START EXTRACTED MATERIAL

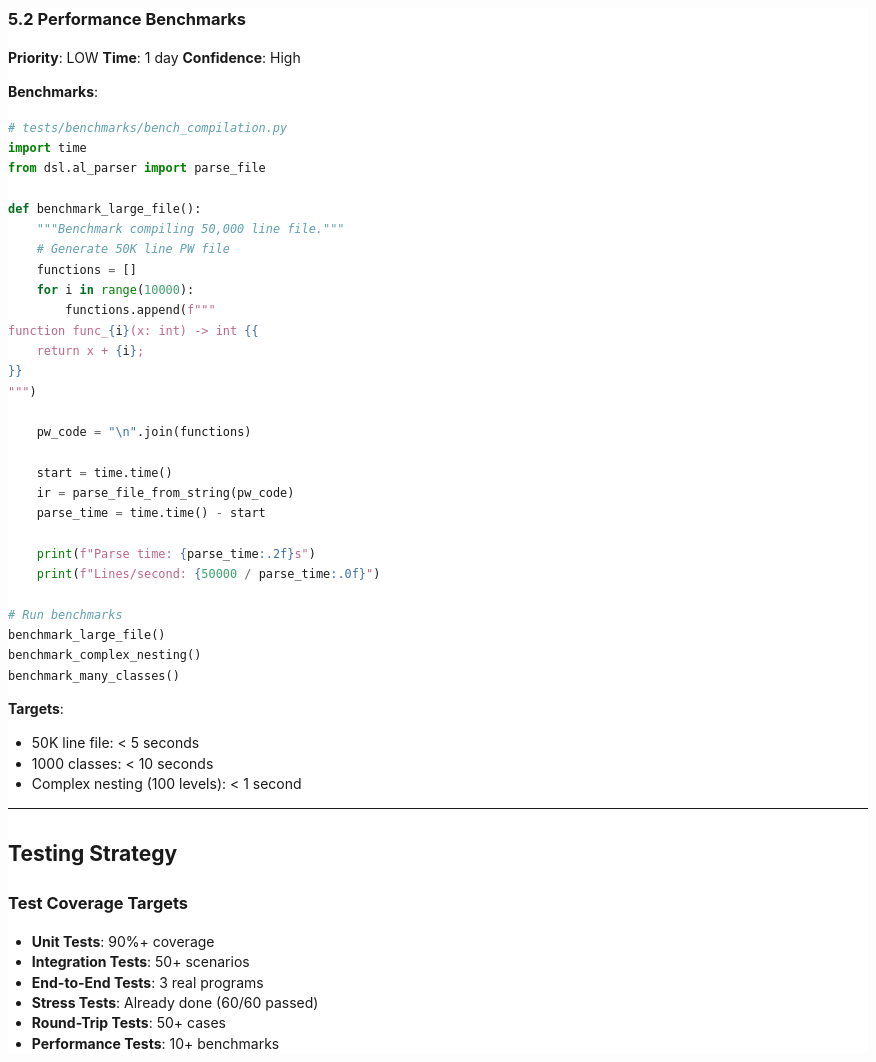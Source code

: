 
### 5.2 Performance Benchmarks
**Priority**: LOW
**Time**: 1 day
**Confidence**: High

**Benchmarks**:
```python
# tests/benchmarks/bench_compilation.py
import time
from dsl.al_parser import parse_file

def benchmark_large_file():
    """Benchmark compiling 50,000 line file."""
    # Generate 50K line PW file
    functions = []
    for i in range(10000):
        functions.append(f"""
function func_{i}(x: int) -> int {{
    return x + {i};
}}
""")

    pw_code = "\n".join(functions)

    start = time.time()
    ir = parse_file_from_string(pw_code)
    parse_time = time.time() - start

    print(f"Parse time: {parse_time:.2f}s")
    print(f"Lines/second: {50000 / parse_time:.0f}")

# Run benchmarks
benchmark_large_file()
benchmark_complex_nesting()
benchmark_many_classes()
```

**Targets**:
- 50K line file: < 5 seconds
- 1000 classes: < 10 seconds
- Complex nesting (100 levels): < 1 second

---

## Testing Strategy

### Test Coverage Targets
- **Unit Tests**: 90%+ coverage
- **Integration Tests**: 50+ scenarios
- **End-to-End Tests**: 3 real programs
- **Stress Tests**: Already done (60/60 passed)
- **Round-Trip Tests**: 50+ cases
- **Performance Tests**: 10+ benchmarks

END EXTRACTED MATERIAL
START EXTRACTED MATERIAL

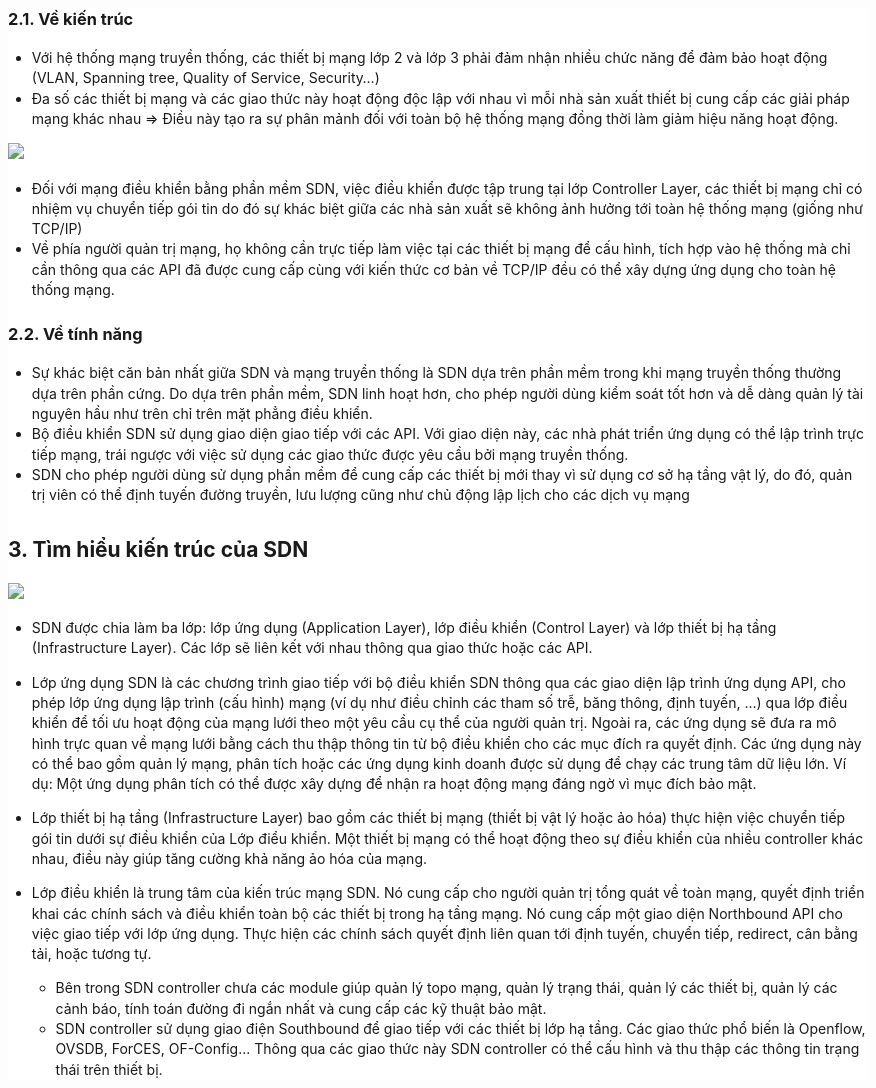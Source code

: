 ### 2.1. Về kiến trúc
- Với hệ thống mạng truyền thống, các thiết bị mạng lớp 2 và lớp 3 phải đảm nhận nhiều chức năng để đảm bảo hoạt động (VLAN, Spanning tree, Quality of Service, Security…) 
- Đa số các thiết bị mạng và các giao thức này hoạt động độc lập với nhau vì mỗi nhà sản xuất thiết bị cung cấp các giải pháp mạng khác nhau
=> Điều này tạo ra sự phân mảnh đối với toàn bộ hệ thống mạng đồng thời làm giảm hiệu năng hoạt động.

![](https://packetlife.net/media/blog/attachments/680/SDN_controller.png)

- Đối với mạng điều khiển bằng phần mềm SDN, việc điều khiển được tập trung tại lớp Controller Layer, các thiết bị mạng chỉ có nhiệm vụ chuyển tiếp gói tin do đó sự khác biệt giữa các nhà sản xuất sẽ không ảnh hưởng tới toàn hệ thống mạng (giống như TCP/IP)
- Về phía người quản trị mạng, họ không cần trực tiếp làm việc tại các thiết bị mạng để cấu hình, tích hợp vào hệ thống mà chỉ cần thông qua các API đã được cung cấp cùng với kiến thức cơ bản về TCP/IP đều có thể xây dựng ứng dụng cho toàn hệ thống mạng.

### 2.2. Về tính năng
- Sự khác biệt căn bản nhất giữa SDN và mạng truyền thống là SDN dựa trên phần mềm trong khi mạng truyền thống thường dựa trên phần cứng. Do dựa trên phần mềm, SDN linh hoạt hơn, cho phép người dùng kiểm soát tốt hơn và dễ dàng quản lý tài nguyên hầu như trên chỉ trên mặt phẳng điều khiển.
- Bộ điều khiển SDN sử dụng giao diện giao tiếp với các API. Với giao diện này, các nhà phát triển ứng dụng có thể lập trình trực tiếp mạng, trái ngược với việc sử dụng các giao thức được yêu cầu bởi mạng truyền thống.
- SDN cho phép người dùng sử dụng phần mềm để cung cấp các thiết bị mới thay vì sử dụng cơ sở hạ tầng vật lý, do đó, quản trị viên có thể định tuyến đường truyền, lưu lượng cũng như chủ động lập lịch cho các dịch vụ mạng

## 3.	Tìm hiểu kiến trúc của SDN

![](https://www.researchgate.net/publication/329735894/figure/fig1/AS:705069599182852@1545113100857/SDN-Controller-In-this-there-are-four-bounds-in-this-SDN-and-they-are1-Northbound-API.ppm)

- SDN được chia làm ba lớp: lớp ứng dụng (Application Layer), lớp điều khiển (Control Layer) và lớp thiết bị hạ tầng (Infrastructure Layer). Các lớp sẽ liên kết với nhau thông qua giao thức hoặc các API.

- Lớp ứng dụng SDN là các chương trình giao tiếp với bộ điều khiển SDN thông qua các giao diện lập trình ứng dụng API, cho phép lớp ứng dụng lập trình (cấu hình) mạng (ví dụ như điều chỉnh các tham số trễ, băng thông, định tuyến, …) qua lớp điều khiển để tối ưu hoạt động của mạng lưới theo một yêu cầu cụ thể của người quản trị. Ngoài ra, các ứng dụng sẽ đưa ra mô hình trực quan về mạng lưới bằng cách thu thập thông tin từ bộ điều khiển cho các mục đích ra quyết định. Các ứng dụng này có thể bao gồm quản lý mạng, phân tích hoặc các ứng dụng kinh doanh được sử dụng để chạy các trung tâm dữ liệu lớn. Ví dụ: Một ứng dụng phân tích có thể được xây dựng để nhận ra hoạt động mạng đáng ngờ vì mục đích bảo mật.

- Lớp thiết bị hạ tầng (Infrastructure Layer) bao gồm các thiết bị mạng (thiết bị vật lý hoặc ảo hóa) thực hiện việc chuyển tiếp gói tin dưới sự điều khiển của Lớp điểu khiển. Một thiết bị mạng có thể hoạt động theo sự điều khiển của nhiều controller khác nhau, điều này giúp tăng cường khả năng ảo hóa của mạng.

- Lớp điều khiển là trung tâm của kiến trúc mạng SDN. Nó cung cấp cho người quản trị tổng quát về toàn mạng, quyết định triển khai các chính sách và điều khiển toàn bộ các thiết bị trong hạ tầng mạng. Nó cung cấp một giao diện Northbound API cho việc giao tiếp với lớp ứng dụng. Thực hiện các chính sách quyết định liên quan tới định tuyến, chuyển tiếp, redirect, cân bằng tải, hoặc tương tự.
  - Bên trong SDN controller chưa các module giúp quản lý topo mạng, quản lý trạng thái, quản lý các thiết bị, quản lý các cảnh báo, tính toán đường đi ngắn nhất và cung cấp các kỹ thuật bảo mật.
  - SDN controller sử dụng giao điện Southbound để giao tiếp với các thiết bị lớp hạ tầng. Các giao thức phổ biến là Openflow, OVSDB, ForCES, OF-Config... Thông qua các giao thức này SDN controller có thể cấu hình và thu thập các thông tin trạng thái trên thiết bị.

END EXTRACTED MATERIAL

→ AIM OF THE TASK:
Return only the lines between the one holding "## Testing Strategy" and the one holding "- **Performance Tests**: 10+ benchmarks", inclusive, exactly as they appear above.

→ ANSWER:
## Testing Strategy

### Test Coverage Targets
- **Unit Tests**: 90%+ coverage
- **Integration Tests**: 50+ scenarios
- **End-to-End Tests**: 3 real programs
- **Stress Tests**: Already done (60/60 passed)
- **Round-Trip Tests**: 50+ cases
- **Performance Tests**: 10+ benchmarks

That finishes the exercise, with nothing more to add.